[Saved entries]
--------------------------------------------------

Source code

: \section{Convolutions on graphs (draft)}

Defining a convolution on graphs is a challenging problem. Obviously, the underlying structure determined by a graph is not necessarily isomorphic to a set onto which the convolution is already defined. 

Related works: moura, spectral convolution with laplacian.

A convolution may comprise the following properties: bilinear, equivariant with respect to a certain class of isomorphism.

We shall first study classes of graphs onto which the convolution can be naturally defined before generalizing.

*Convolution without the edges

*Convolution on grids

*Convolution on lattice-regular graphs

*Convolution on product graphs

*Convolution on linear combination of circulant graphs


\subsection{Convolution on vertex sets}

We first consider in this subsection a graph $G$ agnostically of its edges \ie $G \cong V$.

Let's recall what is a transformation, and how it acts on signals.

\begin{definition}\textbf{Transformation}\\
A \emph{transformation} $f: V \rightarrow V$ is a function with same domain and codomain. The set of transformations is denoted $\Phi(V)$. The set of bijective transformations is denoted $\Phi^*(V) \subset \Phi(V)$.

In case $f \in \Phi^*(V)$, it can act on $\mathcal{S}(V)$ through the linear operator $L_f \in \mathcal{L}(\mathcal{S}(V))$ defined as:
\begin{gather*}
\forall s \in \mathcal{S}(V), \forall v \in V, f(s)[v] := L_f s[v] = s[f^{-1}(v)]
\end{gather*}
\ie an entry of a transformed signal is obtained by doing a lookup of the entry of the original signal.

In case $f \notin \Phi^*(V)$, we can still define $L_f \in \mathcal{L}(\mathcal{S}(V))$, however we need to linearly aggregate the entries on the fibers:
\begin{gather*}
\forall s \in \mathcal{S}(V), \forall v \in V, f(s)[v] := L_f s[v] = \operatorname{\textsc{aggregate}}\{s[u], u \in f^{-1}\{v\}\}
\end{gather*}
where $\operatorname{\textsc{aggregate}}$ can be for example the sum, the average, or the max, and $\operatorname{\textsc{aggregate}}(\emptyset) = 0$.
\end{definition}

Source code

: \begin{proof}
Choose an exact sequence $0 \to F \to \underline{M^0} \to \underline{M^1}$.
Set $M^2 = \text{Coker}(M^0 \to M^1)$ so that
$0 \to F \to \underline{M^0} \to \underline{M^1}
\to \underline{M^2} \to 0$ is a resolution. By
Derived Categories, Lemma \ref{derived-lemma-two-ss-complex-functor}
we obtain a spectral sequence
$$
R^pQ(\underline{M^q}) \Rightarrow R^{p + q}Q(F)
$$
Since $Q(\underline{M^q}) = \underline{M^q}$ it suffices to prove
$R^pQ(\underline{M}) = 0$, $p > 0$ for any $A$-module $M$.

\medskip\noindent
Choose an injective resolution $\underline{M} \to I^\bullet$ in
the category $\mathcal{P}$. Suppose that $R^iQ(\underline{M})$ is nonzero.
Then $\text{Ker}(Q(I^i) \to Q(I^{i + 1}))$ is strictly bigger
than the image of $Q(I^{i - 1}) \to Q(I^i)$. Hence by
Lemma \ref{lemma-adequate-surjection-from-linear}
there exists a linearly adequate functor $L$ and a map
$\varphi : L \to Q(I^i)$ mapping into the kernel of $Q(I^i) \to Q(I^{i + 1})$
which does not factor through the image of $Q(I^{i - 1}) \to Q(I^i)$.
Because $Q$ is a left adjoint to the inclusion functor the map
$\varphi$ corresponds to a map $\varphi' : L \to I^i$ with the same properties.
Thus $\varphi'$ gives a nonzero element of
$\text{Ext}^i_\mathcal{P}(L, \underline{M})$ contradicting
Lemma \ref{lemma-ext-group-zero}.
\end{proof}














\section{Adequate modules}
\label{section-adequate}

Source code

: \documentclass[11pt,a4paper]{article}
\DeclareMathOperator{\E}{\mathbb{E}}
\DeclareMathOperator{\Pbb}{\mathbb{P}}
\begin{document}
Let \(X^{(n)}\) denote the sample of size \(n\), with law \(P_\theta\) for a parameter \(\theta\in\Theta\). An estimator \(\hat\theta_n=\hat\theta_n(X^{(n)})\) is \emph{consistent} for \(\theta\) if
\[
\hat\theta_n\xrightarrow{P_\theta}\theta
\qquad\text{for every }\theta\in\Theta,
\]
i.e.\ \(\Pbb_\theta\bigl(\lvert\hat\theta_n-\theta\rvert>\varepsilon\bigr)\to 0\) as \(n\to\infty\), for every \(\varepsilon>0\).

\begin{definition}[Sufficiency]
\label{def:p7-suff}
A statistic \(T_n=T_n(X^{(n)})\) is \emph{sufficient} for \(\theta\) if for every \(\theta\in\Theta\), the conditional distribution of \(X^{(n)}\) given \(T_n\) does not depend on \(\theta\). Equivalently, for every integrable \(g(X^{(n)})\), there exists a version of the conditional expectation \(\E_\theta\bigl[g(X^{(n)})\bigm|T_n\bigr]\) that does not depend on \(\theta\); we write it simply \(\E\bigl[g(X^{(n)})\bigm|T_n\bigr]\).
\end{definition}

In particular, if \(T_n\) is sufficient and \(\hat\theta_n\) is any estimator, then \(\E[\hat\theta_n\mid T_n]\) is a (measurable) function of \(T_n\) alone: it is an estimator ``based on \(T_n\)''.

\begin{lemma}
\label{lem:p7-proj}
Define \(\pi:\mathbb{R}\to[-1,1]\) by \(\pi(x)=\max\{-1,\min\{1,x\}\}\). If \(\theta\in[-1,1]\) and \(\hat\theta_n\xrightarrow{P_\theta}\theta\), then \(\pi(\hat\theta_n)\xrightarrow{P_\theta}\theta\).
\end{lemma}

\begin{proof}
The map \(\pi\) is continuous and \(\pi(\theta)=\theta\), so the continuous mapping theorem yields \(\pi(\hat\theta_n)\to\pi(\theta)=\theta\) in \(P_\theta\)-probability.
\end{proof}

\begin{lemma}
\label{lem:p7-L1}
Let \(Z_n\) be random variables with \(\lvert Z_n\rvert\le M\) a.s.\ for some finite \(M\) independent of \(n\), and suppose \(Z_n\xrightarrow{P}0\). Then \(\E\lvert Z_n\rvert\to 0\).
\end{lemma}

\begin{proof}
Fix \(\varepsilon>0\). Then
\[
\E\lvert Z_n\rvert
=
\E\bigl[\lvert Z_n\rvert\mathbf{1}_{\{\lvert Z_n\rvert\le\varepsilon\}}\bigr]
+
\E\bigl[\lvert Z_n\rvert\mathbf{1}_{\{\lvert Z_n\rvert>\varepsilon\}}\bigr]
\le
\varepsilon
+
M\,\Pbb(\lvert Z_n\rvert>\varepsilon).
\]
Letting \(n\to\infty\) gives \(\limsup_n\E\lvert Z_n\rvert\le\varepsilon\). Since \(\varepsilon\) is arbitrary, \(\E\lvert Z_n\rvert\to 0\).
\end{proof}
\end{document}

--------------------------------------------------

• **Assignment**
The answer should be one number: how many lines in the data contain the word "estimator".

• **Task response**
2